Police and firemen in Jacksonville, Florida, say their pension fund took a $3 million hit based on what they charge was securities fraud by high ranking executives at AIG, reports CBS News chief investigative correspondent Armen Keteyian.
"They're corporate criminals and boardroom bandits," John Keane, executive director of the Jacksonville Fire and Pension Fund told CBS News, "It was a financial house of cards in a windstorm."
The Jacksonville Police and Fire Pension Fund is part of a massive class action lawsuit against the one-time insurance giant. The complaint accuses the company of losing tens of billions of dollars and involves more than 700,000 state and government employees and investors across the country.
The lawsuit claims that former AIG CEO Martin Sullivan, and ex-Chief Financial Officer Steven Bensinger, among others, conducted a "campaign to obscure the true risks facing the company" in part, by denying any problems with AIG securities tied to subprime loans.
Jacksonville District Fire Chief Randy Wyse says, "Our members surely want [AIG executives] to be held accountable if there was any wrongdoing."
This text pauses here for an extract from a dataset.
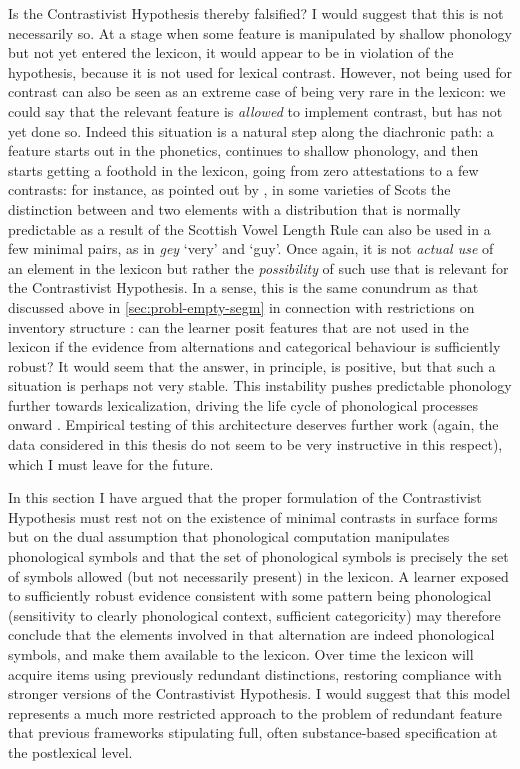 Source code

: Is the Contrastivist Hypothesis thereby falsified? I would suggest that this is not necessarily so. At a stage when some feature is manipulated by shallow phonology but not yet entered the lexicon, it would appear to be in violation of the hypothesis, because it is not used for lexical contrast. However, not being used for contrast can also be seen as an extreme case of being very rare in the lexicon: we could say that the relevant feature is \emph{allowed} to implement contrast, but has not yet done so. Indeed this situation is a natural step along the diachronic path: a feature starts out in the phonetics, continues to shallow phonology, and then starts getting a foothold in the lexicon, going from zero attestations to a few contrasts: for instance, as pointed out by \citet{scobbie08:_quasi}, in some varieties of Scots the distinction between \ipa{[ʌɪ]} and \ipa{[ɑe]}\dash two elements with a distribution that is normally predictable as a result of the Scottish Vowel Length Rule \citep[\cfm][]{scobbie99:_stand_englis_edinb_glasg,mcmahon00:_lexic_phonol_englis}\dash can also be used in a few minimal pairs, as in \emph{gey} \ipa{[ˈɡʌɪ]} `very' and \ipa{[ˈɡɑe]} `guy'. Once again, it is not \emph{actual use} of an element in the lexicon but rather the \emph{possibility} of such use that is relevant for the Contrastivist Hypothesis. In a sense, this is the same conundrum as that discussed above in \cref{sec:probl-empty-segm} in connection with restrictions on inventory structure \citep{blaho-diss,kramer09:_italian}: can the learner posit features that are not used in the lexicon if the evidence from alternations and categorical behaviour is sufficiently robust? It would seem that the answer, in principle, is positive, but that such a situation is perhaps not very stable. This instability pushes predictable phonology further towards lexicalization, driving the life cycle of phonological processes onward \citep{bermudez-diachr,kaisse11:_lexic_phonol}. Empirical testing of this architecture deserves further work (again, the data considered  in this thesis do not seem to be very instructive in this respect), which I must leave for the future.

In this section I have argued that the proper formulation of the Contrastivist Hypothesis must rest not on the existence of minimal contrasts in surface forms but on the dual assumption that phonological computation manipulates phonological symbols and that the set of phonological symbols is precisely the set of symbols allowed (but not necessarily present) in the lexicon. A learner exposed to sufficiently robust evidence consistent with some pattern being phonological (\eg sensitivity to clearly phonological context, sufficient categoricity) may therefore conclude that the elements involved in that alternation are indeed phonological symbols, and make them available to the lexicon. Over time the lexicon will acquire items using previously redundant distinctions, restoring compliance with stronger versions of the Contrastivist Hypothesis. I would suggest that this model represents a much more restricted approach to the problem of redundant feature that previous frameworks stipulating full, often substance\hyp based specification at the postlexical level.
CBS News has learned that officials at Pricewaterhouse Coopers-AIG's independent auditor-are cooperating with Justice Department and S.E.C investigations into AIG.
Sources say auditors at PwC have told federal prosecutors that they were repeatedly denied access to key information and employees by senior AIG executives.
The auditors say it wasn't until the first week of November 2007-after weeks of stonewalling-that AIG officials revealed that six investment banks were demanding at least $3 billion to cover potential losses tied to risky mortgages.
In a conference call with investors on December 5, 2007, then CEO Sullivan downplayed any problems with AIG's portfolio, "The probability that it will sustain an economic loss is close to zero."
"No risk to the company? No risk to the investors? No risk in the underlying assets?" said Keane. "False. False. False."
During the same call with investors, Joseph Cassano, who headed up the financial products unit at the heart of the company's collapse, was not quite as confident. "I know it's going to be volatile," Cassano said in response to one question. "I know it's going to be dynamic and we're going to be in this phase for quite a while, and at least through the end of the quarter."
Sullivan declined repeated requests for comment from CBS News.
Tracked down outside his summer home, former CFO Steven Bensinger, also declined comment, saying, "I'm sorry, I'm not talking about this."
Documents show that Bensinger earned more than $20 million as CFO and could receive $10 million more in severance money. Meanwhile, the men and women hired to protect Jacksonville have seen 70 years worth of their pension money go up in smoke.